((

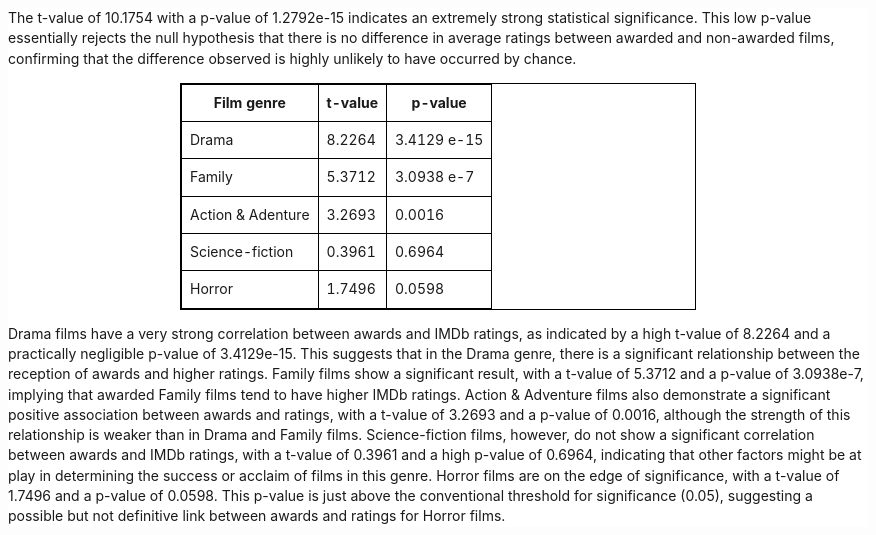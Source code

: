 The t-value of 10.1754 with a p-value of 1.2792e-15 indicates an extremely strong statistical significance. This low p-value essentially rejects the null hypothesis that there is no difference in average ratings between awarded and non-awarded films, confirming that the difference observed is highly unlikely to have occurred by chance.

<div style="margin:auto; width:60%;">
    <table style="width:100%; border: 1px solid black; border-collapse: collapse;">
        <tr style="border: 1px solid black;">
            <th style="border: 1px solid black; padding: 8px;">Film genre</th>
            <th style="border: 1px solid black; padding: 8px;">t-value</th>
            <th style="border: 1px solid black; padding: 8px;">p-value</th>
        </tr>
        <tr style="border: 1px solid black;">
            <td style="border: 1px solid black; padding: 8px;">Drama</td>
            <td style="border: 1px solid black; padding: 8px;">8.2264</td>
            <td style="border: 1px solid black; padding: 8px;">3.4129 e-15</td>
        </tr>
        <tr style="border: 1px solid black;">
            <td style="border: 1px solid black; padding: 8px;">Family</td>
            <td style="border: 1px solid black; padding: 8px;">5.3712</td>
            <td style="border: 1px solid black; padding: 8px;">3.0938 e-7</td>
        </tr>
        <tr style="border: 1px solid black;">
            <td style="border: 1px solid black; padding: 8px;">Action & Adenture</td>
            <td style="border: 1px solid black; padding: 8px;">3.2693</td>
            <td style="border: 1px solid black; padding: 8px;">0.0016</td>
        </tr>
        <tr style="border: 1px solid black;">
            <td style="border: 1px solid black; padding: 8px;">Science-fiction</td>
            <td style="border: 1px solid black; padding: 8px;">0.3961</td>
            <td style="border: 1px solid black; padding: 8px;">0.6964</td>
        </tr>
        <tr style="border: 1px solid black;">
            <td style="border: 1px solid black; padding: 8px;">Horror</td>
            <td style="border: 1px solid black; padding: 8px;">1.7496</td>
            <td style="border: 1px solid black; padding: 8px;">0.0598</td>
        </tr>
    </table>
</div>

Drama films have a very strong correlation between awards and IMDb ratings, as indicated by a high t-value of 8.2264 and a practically negligible p-value of 3.4129e-15. This suggests that in the Drama genre, there is a significant relationship between the reception of awards and higher ratings.
Family films show a significant result, with a t-value of 5.3712 and a p-value of 3.0938e-7, implying that awarded Family films tend to have higher IMDb ratings.
Action & Adventure films also demonstrate a significant positive association between awards and ratings, with a t-value of 3.2693 and a p-value of 0.0016, although the strength of this relationship is weaker than in Drama and Family films.
Science-fiction films, however, do not show a significant correlation between awards and IMDb ratings, with a t-value of 0.3961 and a high p-value of 0.6964, indicating that other factors might be at play in determining the success or acclaim of films in this genre.
Horror films are on the edge of significance, with a t-value of 1.7496 and a p-value of 0.0598. This p-value is just above the conventional threshold for significance (0.05), suggesting a possible but not definitive link between awards and ratings for Horror films.
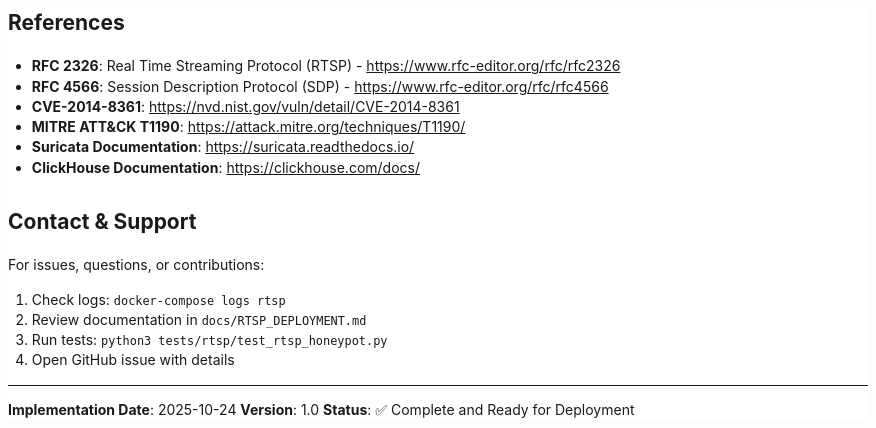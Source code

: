 ## References

- **RFC 2326**: Real Time Streaming Protocol (RTSP) - https://www.rfc-editor.org/rfc/rfc2326
- **RFC 4566**: Session Description Protocol (SDP) - https://www.rfc-editor.org/rfc/rfc4566
- **CVE-2014-8361**: https://nvd.nist.gov/vuln/detail/CVE-2014-8361
- **MITRE ATT&CK T1190**: https://attack.mitre.org/techniques/T1190/
- **Suricata Documentation**: https://suricata.readthedocs.io/
- **ClickHouse Documentation**: https://clickhouse.com/docs/

## Contact & Support

For issues, questions, or contributions:
1. Check logs: `docker-compose logs rtsp`
2. Review documentation in `docs/RTSP_DEPLOYMENT.md`
3. Run tests: `python3 tests/rtsp/test_rtsp_honeypot.py`
4. Open GitHub issue with details

---

**Implementation Date**: 2025-10-24
**Version**: 1.0
**Status**: ✅ Complete and Ready for Deployment
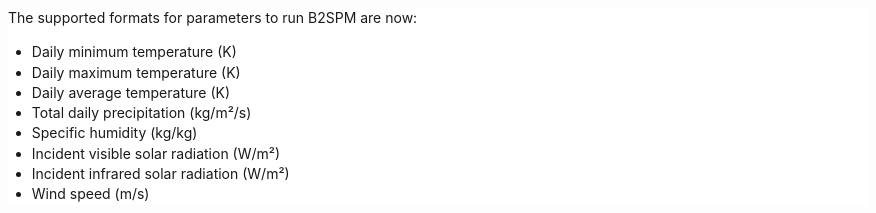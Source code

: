 The supported formats for parameters to run B2SPM are now:

- Daily minimum temperature (K)
- Daily maximum temperature (K)
- Daily average temperature (K)
- Total daily precipitation (kg/m²/s)
- Specific humidity (kg/kg)
- Incident visible solar radiation (W/m²)
- Incident infrared solar radiation (W/m²)
- Wind speed (m/s)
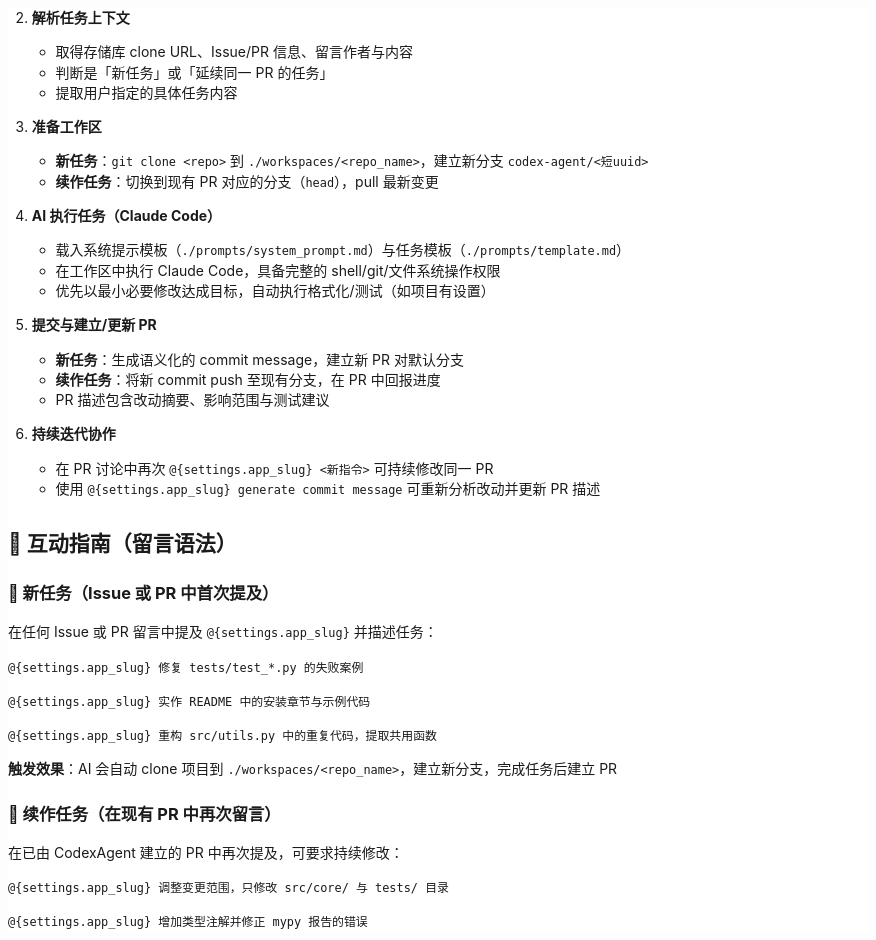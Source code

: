 2. **解析任务上下文**

    - 取得存储库 clone URL、Issue/PR 信息、留言作者与内容
    - 判断是「新任务」或「延续同一 PR 的任务」
    - 提取用户指定的具体任务内容

3. **准备工作区**

    - **新任务**：`git clone <repo>` 到 `./workspaces/<repo_name>`，建立新分支 `codex-agent/<短uuid>`
    - **续作任务**：切换到现有 PR 对应的分支（`head`），pull 最新变更

4. **AI 执行任务（Claude Code）**

    - 载入系统提示模板（`./prompts/system_prompt.md`）与任务模板（`./prompts/template.md`）
    - 在工作区中执行 Claude Code，具备完整的 shell/git/文件系统操作权限
    - 优先以最小必要修改达成目标，自动执行格式化/测试（如项目有设置）

5. **提交与建立/更新 PR**

    - **新任务**：生成语义化的 commit message，建立新 PR 对默认分支
    - **续作任务**：将新 commit push 至现有分支，在 PR 中回报进度
    - PR 描述包含改动摘要、影响范围与测试建议

6. **持续迭代协作**

    - 在 PR 讨论中再次 `@{settings.app_slug} <新指令>` 可持续修改同一 PR
    - 使用 `@{settings.app_slug} generate commit message` 可重新分析改动并更新 PR 描述

## 💬 互动指南（留言语法）

### 📝 新任务（Issue 或 PR 中首次提及）

在任何 Issue 或 PR 留言中提及 `@{settings.app_slug}` 并描述任务：

```
@{settings.app_slug} 修复 tests/test_*.py 的失败案例
```

```
@{settings.app_slug} 实作 README 中的安装章节与示例代码
```

```
@{settings.app_slug} 重构 src/utils.py 中的重复代码，提取共用函数
```

**触发效果**：AI 会自动 clone 项目到 `./workspaces/<repo_name>`，建立新分支，完成任务后建立 PR

### 🔄 续作任务（在现有 PR 中再次留言）

在已由 CodexAgent 建立的 PR 中再次提及，可要求持续修改：

```
@{settings.app_slug} 调整变更范围，只修改 src/core/ 与 tests/ 目录
```

```
@{settings.app_slug} 增加类型注解并修正 mypy 报告的错误
```

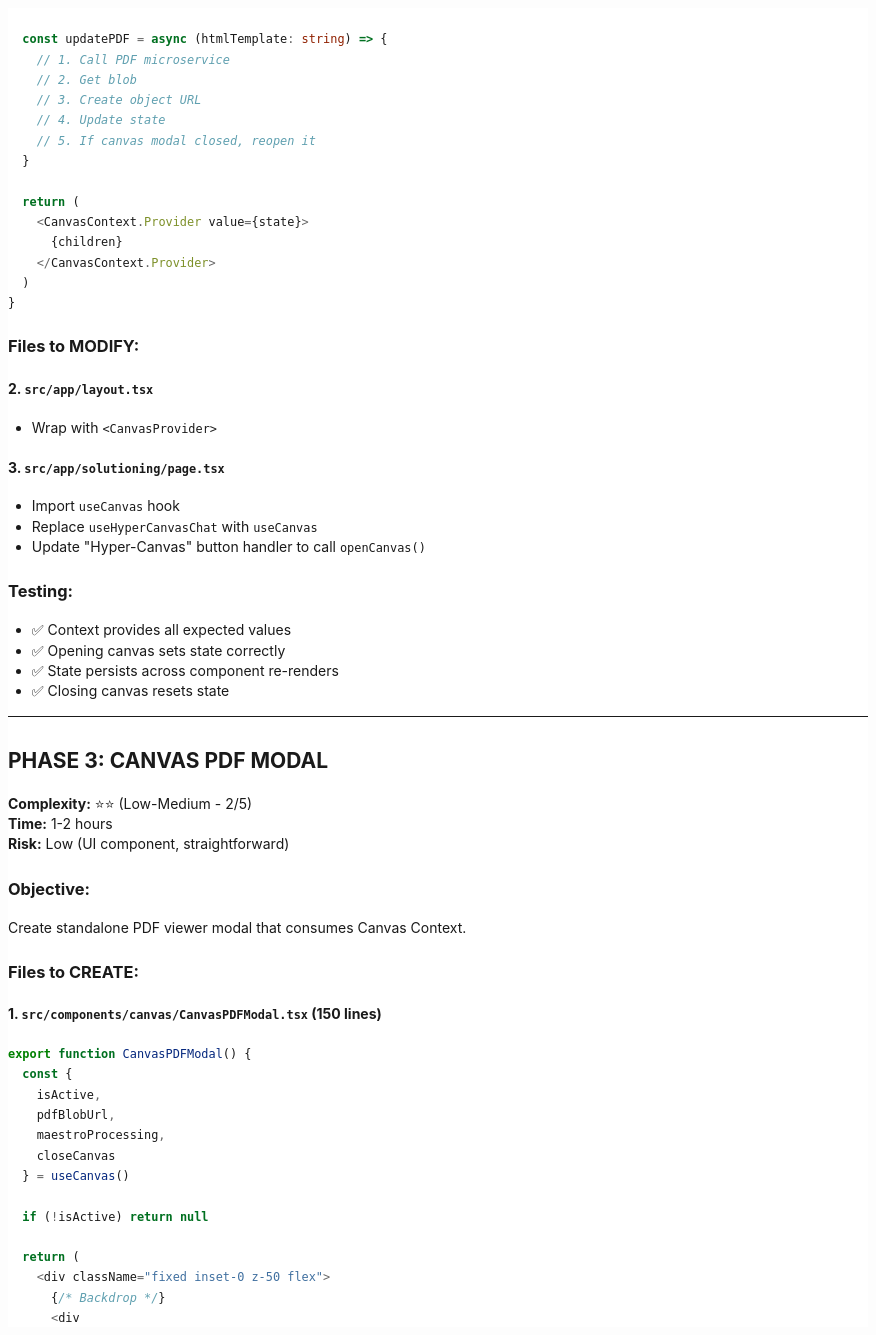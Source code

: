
```typescript
  
  const updatePDF = async (htmlTemplate: string) => {
    // 1. Call PDF microservice
    // 2. Get blob
    // 3. Create object URL
    // 4. Update state
    // 5. If canvas modal closed, reopen it
  }
  
  return (
    <CanvasContext.Provider value={state}>
      {children}
    </CanvasContext.Provider>
  )
}
```

### **Files to MODIFY:**

#### 2. `src/app/layout.tsx`
- Wrap with `<CanvasProvider>`

#### 3. `src/app/solutioning/page.tsx`
- Import `useCanvas` hook
- Replace `useHyperCanvasChat` with `useCanvas`
- Update "Hyper-Canvas" button handler to call `openCanvas()`

### **Testing:**
- ✅ Context provides all expected values
- ✅ Opening canvas sets state correctly
- ✅ State persists across component re-renders
- ✅ Closing canvas resets state

---

## **PHASE 3: CANVAS PDF MODAL**
**Complexity:** ⭐⭐ (Low-Medium - 2/5)  
**Time:** 1-2 hours  
**Risk:** Low (UI component, straightforward)

### **Objective:**
Create standalone PDF viewer modal that consumes Canvas Context.

### **Files to CREATE:**

#### 1. `src/components/canvas/CanvasPDFModal.tsx` (150 lines)
```typescript
export function CanvasPDFModal() {
  const { 
    isActive, 
    pdfBlobUrl, 
    maestroProcessing, 
    closeCanvas 
  } = useCanvas()
  
  if (!isActive) return null
  
  return (
    <div className="fixed inset-0 z-50 flex">
      {/* Backdrop */}
      <div 
```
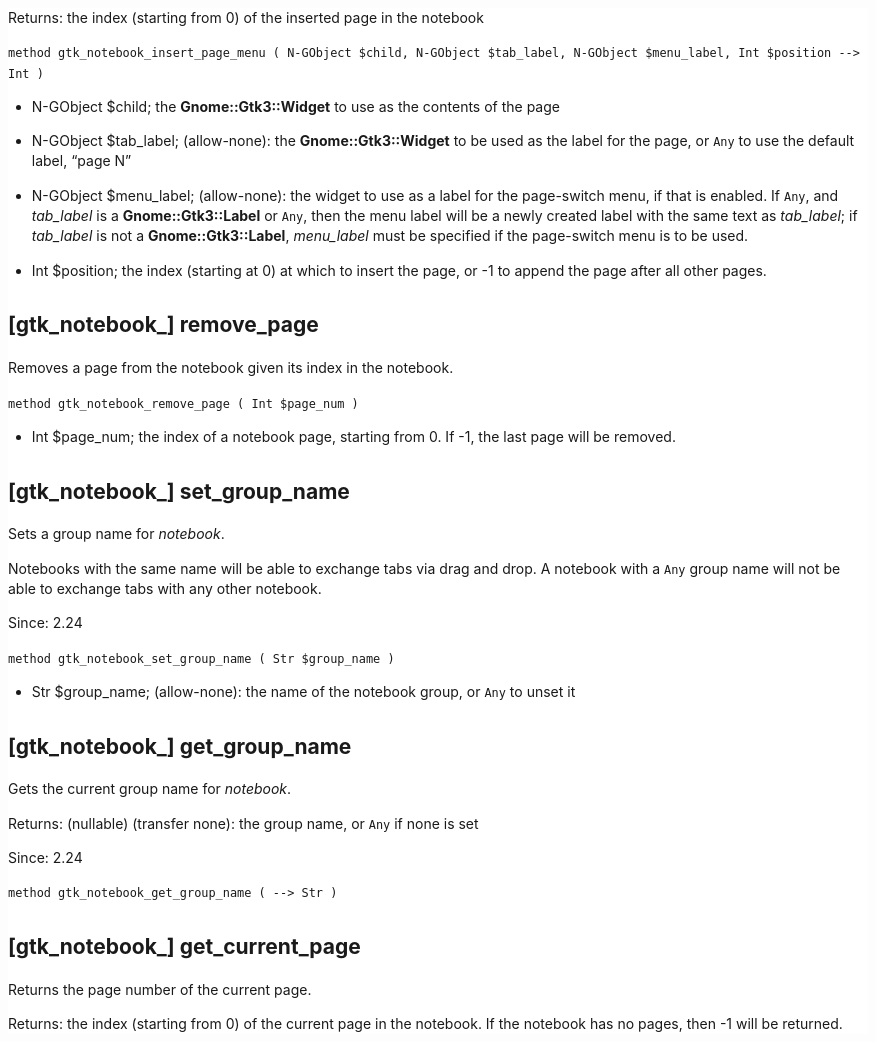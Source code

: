 Returns: the index (starting from 0) of the inserted page in the notebook

    method gtk_notebook_insert_page_menu ( N-GObject $child, N-GObject $tab_label, N-GObject $menu_label, Int $position --> Int )

  * N-GObject $child; the **Gnome::Gtk3::Widget** to use as the contents of the page

  * N-GObject $tab_label; (allow-none): the **Gnome::Gtk3::Widget** to be used as the label for the page, or `Any` to use the default label, “page N”

  * N-GObject $menu_label; (allow-none): the widget to use as a label for the page-switch menu, if that is enabled. If `Any`, and *tab_label* is a **Gnome::Gtk3::Label** or `Any`, then the menu label will be a newly created label with the same text as *tab_label*; if *tab_label* is not a **Gnome::Gtk3::Label**, *menu_label* must be specified if the page-switch menu is to be used.

  * Int $position; the index (starting at 0) at which to insert the page, or -1 to append the page after all other pages.

[gtk_notebook_] remove_page
---------------------------

Removes a page from the notebook given its index in the notebook.

    method gtk_notebook_remove_page ( Int $page_num )

  * Int $page_num; the index of a notebook page, starting from 0. If -1, the last page will be removed.

[gtk_notebook_] set_group_name
------------------------------

Sets a group name for *notebook*.

Notebooks with the same name will be able to exchange tabs via drag and drop. A notebook with a `Any` group name will not be able to exchange tabs with any other notebook.

Since: 2.24

    method gtk_notebook_set_group_name ( Str $group_name )

  * Str $group_name; (allow-none): the name of the notebook group, or `Any` to unset it

[gtk_notebook_] get_group_name
------------------------------

Gets the current group name for *notebook*.

Returns: (nullable) (transfer none): the group name, or `Any` if none is set

Since: 2.24

    method gtk_notebook_get_group_name ( --> Str )

[gtk_notebook_] get_current_page
--------------------------------

Returns the page number of the current page.

Returns: the index (starting from 0) of the current page in the notebook. If the notebook has no pages, then -1 will be returned.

))

(The task) Determine how many lines in the entries above hold the string "editor", then report that number and nothing further.

(Result of the task) 2